On Wed, Jan 15, 2014 at 7:12 AM, Tom Lane <tgl(at)sss(dot)pgh(dot)pa(dot)us> wrote:

> Heikki Linnakangas <hlinnakangas(at)vmware(dot)com> writes:
> > On 01/15/2014 07:50 AM, Dave Chinner wrote:
> >> FWIW [and I know you're probably sick of hearing this by now], but
> >> the blk-io throttling works almost perfectly with applications that
> >> use direct IO.....
>
> > For checkpoint writes, direct I/O actually would be reasonable.
> > Bypassing the OS cache is a good thing in that case - we don't want the
> > written pages to evict other pages from the OS cache, as we already have
> > them in the PostgreSQL buffer cache.
>
> But in exchange for that, we'd have to deal with selecting an order to
> write pages that's appropriate depending on the filesystem layout,
> other things happening in the system, etc etc.
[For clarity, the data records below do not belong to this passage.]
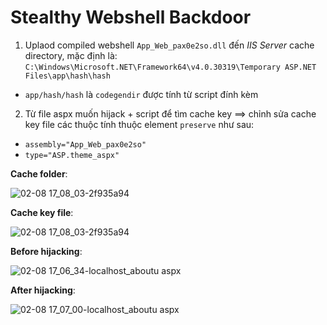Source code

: # Stealthy Webshell Backdoor

1. Uplaod compiled webshell `App_Web_pax0e2so.dll` đến *IIS Server* cache directory, mặc định là: `C:\Windows\Microsoft.NET\Framework64\v4.0.30319\Temporary ASP.NET Files\app\hash\hash`
  - `app/hash/hash` là `codegendir` được tính từ script đính kèm
2. Từ file aspx muốn hijack + script để tìm cache key ==> chỉnh sửa cache key file các thuộc tính thuộc element `preserve` như sau:
  - `assembly="App_Web_pax0e2so"`
  - `type="ASP.theme_aspx"`

**Cache folder**:

![02-08 17_08_03-2f935a94](https://user-images.githubusercontent.com/71699412/217500057-1015606f-7b01-4f9e-854f-c739a1f3cbe5.png)

**Cache key file**:

![02-08 17_08_03-2f935a94](https://user-images.githubusercontent.com/71699412/217500441-f35825ca-d93e-4642-a9f6-cd1cfe686415.png)

**Before hijacking**:

![02-08 17_06_34-localhost_aboutu aspx](https://user-images.githubusercontent.com/71699412/217499285-ee8e56c0-f6f7-4b91-9a61-2b1e31db472f.png)

**After hijacking**:

![02-08 17_07_00-localhost_aboutu aspx](https://user-images.githubusercontent.com/71699412/217499295-4083ba0d-05d0-4550-af47-f37303d97c74.png)
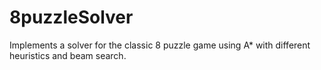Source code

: # 8puzzleSolver
Implements a solver for the classic 8 puzzle game using A* with different heuristics and beam search. 
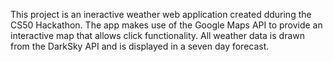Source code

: This project is an ineractive weather web application created dduring the CS50 Hackathon. The app makes use of the Google Maps API to provide an interactive map that allows click functionality. All weather data is drawn from the DarkSky API and is displayed in a seven day forecast.
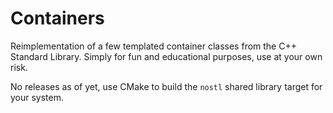 # Containers
Reimplementation of a few templated container classes from the C++ Standard Library. Simply for fun and educational purposes, use at your own risk.

No releases as of yet, use CMake to build the `nostl` shared library target for your system.
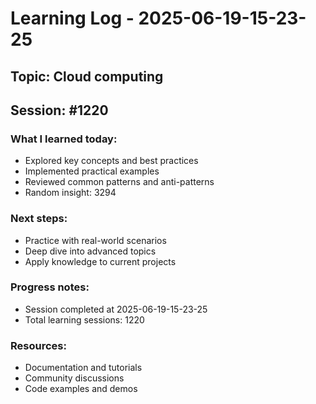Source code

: # Learning Log - 2025-06-19-15-23-25

## Topic: Cloud computing
## Session: #1220

### What I learned today:
- Explored key concepts and best practices
- Implemented practical examples  
- Reviewed common patterns and anti-patterns
- Random insight: 3294

### Next steps:
- Practice with real-world scenarios
- Deep dive into advanced topics
- Apply knowledge to current projects

### Progress notes:
- Session completed at 2025-06-19-15-23-25
- Total learning sessions: 1220

### Resources:
- Documentation and tutorials
- Community discussions
- Code examples and demos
We don't want to build
> an I/O scheduler, IMO, but we'd have to.
>
> > Writing one page at a time with O_DIRECT from a single process might be
> > quite slow, so we'd probably need to use writev() or asynchronous I/O to
> > work around that.
>
> Yeah, and if the system has multiple spindles, we'd need to be issuing
> multiple O_DIRECT writes concurrently, no?
>

writev effectively does do that, doesn't it? But they do have to be on the
same file handle, so that could be a problem. I think we need something
like sorted checkpoints sooner or later, anyway.

> What we'd really like for checkpointing is to hand the kernel a boatload
> (several GB) of dirty pages and say "how about you push all this to disk
> over the next few minutes, in whatever way seems optimal given the storage
> hardware and system situation. Let us know when you're done."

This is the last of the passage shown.